Plain-text document sources
————————

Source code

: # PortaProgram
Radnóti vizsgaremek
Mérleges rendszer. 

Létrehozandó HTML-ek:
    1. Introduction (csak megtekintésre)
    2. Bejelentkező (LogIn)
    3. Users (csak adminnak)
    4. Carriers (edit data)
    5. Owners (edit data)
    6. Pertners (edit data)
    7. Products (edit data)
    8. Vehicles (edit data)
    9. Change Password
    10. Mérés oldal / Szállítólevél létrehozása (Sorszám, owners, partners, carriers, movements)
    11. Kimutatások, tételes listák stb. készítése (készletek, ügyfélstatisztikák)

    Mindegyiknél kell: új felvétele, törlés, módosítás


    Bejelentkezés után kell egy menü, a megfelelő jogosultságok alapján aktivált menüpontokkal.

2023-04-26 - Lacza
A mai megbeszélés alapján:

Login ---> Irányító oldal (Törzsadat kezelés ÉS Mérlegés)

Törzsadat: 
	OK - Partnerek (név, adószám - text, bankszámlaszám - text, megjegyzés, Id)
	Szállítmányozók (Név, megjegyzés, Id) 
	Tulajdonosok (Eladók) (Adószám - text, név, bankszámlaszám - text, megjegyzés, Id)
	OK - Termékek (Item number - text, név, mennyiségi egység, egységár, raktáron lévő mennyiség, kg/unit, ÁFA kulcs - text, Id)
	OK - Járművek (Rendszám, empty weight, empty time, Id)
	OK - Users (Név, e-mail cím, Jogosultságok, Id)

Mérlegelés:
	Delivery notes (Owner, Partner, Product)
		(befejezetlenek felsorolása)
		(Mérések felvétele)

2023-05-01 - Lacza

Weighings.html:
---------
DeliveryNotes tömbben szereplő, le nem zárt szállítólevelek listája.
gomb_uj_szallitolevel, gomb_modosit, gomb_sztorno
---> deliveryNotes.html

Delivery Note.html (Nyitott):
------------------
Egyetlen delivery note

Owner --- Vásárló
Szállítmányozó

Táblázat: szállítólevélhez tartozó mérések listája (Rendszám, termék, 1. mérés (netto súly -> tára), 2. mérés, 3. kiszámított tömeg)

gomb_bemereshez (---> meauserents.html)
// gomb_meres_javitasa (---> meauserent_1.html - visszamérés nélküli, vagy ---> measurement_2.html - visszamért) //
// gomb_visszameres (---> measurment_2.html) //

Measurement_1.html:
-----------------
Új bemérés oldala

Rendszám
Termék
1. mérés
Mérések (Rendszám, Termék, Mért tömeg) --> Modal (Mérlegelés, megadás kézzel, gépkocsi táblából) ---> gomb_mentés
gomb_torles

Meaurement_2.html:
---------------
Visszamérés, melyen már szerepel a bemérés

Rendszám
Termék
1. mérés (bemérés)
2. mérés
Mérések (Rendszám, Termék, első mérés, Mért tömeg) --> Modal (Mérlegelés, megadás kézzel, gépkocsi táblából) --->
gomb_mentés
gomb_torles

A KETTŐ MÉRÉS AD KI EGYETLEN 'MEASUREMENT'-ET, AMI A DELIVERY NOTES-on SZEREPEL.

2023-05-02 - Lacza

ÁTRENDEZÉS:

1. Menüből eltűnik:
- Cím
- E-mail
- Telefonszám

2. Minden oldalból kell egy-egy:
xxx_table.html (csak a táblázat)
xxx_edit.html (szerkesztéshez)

————————

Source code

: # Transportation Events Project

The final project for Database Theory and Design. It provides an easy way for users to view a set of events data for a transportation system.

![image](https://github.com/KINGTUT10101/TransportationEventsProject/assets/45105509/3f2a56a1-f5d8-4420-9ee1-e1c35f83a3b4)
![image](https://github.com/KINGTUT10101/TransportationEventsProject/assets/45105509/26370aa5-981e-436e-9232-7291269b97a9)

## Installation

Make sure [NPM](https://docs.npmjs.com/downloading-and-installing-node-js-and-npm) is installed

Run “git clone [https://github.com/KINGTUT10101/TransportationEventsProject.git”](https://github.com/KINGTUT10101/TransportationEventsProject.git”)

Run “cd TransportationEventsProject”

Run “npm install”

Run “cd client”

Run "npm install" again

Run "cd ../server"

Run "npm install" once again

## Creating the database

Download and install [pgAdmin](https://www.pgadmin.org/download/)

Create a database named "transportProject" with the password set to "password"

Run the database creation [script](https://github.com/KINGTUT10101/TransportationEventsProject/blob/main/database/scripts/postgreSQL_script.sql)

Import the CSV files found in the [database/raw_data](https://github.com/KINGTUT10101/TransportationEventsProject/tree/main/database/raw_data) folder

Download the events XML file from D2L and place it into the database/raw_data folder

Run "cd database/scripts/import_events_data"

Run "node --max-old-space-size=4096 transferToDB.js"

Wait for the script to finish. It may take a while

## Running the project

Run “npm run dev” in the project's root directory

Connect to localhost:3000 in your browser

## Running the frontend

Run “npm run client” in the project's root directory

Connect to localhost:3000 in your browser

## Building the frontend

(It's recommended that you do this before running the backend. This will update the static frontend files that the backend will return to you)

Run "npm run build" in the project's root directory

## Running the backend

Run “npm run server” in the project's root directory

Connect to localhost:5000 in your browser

————————

Task to complete: In the entries above, count each line that includes "main" and report the total with no other text.

Problem solution: 2